Benjamin Netanyahu was overseeing strikes on Iranian targets and managing wars on three fronts. He was also being treated for prostate cancer, and telling almost no one.

On Friday, the 76-year-old Israeli prime minister publicly disclosed that a malignant tumour was discovered during a routine follow-up to prostate surgery he had in December 2024. The growth, measuring less than a centimetre, was treated with targeted radiation at Jerusalem’s Hadassah Hospital roughly two and a half months ago, according to a source familiar with the matter who spoke to CNN. His doctors say the treatment was “fully successful.”

Netanyahu said he delayed releasing the medical report by two months to prevent Iran from exploiting the diagnosis. “I chose to delay the report’s publication so it would not come out at the peak of the war and be used by Iran for propaganda,” he said in a statement.

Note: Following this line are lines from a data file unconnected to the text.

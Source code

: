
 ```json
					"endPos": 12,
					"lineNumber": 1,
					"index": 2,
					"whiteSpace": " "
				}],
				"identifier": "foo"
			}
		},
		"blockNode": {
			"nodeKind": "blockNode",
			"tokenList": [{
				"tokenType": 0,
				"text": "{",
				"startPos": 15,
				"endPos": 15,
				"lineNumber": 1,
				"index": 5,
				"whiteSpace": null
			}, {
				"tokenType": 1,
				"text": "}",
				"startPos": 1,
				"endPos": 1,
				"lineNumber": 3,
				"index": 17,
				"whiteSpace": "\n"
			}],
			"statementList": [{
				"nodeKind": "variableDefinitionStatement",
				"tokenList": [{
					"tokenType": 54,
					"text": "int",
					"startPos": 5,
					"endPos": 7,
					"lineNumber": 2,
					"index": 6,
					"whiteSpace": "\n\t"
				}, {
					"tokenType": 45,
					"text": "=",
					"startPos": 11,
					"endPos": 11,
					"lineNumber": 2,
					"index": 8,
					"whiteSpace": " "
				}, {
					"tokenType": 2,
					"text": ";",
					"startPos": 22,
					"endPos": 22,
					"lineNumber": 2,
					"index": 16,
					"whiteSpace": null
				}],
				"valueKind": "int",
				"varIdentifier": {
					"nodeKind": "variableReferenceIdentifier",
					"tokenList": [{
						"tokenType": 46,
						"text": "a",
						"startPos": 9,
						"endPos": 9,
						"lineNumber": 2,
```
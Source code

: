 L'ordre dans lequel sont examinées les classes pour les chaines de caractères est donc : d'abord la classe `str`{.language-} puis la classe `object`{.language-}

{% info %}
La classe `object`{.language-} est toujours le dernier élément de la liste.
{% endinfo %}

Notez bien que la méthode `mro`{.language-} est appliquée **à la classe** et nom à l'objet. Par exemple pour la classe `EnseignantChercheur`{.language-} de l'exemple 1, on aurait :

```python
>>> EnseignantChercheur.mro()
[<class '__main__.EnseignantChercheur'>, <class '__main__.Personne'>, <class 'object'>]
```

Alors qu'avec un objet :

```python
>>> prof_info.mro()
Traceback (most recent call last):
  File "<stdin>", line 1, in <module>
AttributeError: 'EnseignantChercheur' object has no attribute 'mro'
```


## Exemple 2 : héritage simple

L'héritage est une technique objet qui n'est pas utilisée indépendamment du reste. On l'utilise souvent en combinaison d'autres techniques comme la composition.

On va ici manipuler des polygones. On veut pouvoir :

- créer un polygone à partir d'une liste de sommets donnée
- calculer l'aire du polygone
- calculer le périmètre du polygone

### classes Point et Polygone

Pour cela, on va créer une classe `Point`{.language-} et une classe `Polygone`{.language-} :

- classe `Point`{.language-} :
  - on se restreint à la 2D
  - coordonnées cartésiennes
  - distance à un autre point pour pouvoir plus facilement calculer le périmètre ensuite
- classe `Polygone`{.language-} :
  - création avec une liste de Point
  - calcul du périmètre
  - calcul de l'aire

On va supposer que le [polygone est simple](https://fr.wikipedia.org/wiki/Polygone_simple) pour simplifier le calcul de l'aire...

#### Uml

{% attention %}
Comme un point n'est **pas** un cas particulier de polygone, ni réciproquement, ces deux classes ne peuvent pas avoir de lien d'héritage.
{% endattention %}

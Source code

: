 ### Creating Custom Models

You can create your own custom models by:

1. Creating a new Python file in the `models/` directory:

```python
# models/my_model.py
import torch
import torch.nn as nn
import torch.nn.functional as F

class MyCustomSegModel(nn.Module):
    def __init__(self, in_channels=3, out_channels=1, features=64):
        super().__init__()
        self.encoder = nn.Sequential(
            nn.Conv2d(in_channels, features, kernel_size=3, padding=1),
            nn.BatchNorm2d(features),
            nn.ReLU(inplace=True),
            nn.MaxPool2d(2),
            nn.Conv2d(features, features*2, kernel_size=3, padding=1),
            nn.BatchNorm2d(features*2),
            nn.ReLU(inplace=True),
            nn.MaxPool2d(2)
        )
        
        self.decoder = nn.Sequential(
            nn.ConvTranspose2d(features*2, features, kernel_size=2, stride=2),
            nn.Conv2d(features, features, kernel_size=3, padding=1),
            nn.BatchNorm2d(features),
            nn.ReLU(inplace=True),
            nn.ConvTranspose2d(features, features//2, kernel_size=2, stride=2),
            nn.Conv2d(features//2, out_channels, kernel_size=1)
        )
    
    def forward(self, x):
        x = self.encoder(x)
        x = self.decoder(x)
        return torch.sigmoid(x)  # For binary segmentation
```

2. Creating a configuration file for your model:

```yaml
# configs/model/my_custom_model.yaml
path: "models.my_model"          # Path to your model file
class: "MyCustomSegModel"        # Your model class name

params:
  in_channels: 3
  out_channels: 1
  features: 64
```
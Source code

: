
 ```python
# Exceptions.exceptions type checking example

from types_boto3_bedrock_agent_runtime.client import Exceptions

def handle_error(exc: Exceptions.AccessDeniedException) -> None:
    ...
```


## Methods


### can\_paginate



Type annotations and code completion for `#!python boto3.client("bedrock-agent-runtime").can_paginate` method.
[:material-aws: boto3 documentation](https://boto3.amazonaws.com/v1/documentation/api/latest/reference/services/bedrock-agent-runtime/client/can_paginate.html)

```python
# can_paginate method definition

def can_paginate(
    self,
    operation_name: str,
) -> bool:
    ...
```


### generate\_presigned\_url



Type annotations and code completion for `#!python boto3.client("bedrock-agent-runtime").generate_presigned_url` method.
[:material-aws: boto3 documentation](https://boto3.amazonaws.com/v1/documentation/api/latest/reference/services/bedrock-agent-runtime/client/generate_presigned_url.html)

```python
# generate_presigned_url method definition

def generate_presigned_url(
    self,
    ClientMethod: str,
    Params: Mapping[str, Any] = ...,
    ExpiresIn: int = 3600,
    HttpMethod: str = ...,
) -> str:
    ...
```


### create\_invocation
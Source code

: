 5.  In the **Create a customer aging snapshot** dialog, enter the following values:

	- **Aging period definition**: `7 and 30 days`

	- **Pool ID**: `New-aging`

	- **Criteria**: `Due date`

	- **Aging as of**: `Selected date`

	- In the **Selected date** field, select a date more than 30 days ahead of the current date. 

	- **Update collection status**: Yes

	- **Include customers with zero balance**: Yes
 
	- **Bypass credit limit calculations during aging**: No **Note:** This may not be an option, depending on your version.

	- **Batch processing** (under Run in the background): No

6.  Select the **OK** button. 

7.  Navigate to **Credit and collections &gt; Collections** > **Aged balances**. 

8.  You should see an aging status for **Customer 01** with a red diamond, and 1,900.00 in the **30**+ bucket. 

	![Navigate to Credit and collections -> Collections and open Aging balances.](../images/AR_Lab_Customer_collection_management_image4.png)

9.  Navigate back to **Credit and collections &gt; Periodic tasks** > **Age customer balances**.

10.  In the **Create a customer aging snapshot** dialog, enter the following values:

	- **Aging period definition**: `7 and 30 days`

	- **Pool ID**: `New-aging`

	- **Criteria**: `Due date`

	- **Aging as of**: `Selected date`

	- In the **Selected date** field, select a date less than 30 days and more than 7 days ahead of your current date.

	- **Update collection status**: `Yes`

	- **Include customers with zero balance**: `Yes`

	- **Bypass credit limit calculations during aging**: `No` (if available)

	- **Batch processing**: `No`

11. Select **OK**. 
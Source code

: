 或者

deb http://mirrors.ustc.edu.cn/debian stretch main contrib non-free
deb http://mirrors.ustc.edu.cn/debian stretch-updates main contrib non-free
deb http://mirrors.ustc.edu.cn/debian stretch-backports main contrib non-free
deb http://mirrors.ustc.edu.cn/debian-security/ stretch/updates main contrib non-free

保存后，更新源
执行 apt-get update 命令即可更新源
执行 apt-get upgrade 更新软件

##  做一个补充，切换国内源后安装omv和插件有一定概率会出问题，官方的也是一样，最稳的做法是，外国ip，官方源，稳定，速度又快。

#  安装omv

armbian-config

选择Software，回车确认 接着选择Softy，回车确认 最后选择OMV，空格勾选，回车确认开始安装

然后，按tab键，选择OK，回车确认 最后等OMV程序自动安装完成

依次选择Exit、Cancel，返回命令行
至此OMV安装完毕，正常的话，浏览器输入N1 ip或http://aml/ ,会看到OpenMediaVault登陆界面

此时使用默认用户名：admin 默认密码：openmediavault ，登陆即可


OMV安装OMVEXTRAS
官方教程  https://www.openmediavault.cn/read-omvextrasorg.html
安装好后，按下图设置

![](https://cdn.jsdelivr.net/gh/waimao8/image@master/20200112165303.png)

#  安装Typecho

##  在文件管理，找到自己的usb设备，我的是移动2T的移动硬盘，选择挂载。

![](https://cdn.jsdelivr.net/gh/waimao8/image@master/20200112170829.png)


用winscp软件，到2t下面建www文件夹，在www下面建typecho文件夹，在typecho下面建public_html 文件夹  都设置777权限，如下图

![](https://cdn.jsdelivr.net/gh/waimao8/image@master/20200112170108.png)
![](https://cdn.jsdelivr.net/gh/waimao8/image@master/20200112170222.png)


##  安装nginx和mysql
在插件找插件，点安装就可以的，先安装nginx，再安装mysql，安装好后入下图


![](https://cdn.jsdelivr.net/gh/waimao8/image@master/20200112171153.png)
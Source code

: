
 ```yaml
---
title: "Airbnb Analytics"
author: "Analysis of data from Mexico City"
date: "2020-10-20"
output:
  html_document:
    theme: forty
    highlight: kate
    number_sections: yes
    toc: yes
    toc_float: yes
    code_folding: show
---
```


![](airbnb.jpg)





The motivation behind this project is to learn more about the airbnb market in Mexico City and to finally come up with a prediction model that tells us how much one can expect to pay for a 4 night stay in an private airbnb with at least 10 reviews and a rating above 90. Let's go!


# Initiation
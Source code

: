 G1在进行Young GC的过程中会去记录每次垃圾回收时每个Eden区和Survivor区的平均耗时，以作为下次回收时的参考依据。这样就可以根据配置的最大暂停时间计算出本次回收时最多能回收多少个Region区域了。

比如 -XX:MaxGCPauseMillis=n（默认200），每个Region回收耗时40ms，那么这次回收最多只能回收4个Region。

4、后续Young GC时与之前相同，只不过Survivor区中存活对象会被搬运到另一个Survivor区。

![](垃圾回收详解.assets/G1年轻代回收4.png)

A Wartime Secret Kept Quiet

The timing matters. At the height of Israel’s war with Iran — a conflict involving significant Israeli military operations and close US coordination — the prime minister was carrying a cancer diagnosis shared with almost no one outside his medical team. The decision to withhold that information raises questions about wartime transparency that extend well beyond one man’s prostate.

Netanyahu framed the delay as a strategic necessity. Iranian state media had previously circulated fake, AI-generated images claiming he had died during the early weeks of the war, according to the Associated Press. A confirmed cancer diagnosis in the middle of an active conflict would have handed Tehran a ready-made narrative about Israeli leadership under strain.

The logic is defensible. It is also politically convenient.

A Pattern of Controlled Disclosure

This is not the first time Netanyahu has been less than forthcoming about his health. In July 2023, he was fitted with a pacemaker after doctors identified a “transient heart block.” His office only disclosed the procedure a full week after he fainted at a public appearance — an episode the public was initially told was dizziness. He was sedated for the operation, requiring a temporary transfer of authority to another minister. That detail, too, emerged after the fact.

In March 2024, he underwent hernia surgery — a procedure he had also had 11 years earlier.

The pattern is consistent: Netanyahu treats health information as a strategic asset, disclosed on his timeline. In peacetime, that might be a private matter. During multi-front wars, the calculus shifts. The Israeli public, military planners, and allied governments all have a stake in knowing whether the person authorising military operations is physically capable of the job.

The Succession Question Nobody Wanted to Answer

Prof. Aharon Popovtser, director of Hadassah Hospital’s oncology unit, confirmed that imaging and blood work showed the disease had disappeared. Prostate cancer caught at an early stage in a man of 76 is among the more treatable forms of the disease.

But the episode underscores a structural vulnerability. Israel is fighting in Iran, Gaza, and Lebanon simultaneously. Netanyahu is due at the White House in the coming weeks as the US pushes for a lasting peace deal with Iran. The Lebanon ceasefire has just been extended by three weeks. Each track demands sustained diplomatic and military focus from a leader who was secretly undergoing cancer treatment weeks ago.

Within Likud, Netanyahu’s party, the health disclosure will sharpen the quiet but persistent question of succession. The prime minister has dominated Israeli politics for a generation. No clear heir has emerged. Had his condition worsened during the two months it was concealed, the question of wartime succession would have been settled in crisis, not in planning.

Netanyahu said Friday he is “in excellent physical condition,” and his doctors agree. The disclosure came after treatment was complete, ahead of a White House visit, with the Iran war in a different phase than it was when the tumour was found. The timing is characteristic of a leader who controls information as carefully as political narrative.

Whether that discipline served Israel’s security or the prime minister’s image is a distinction Israelis will weigh for themselves.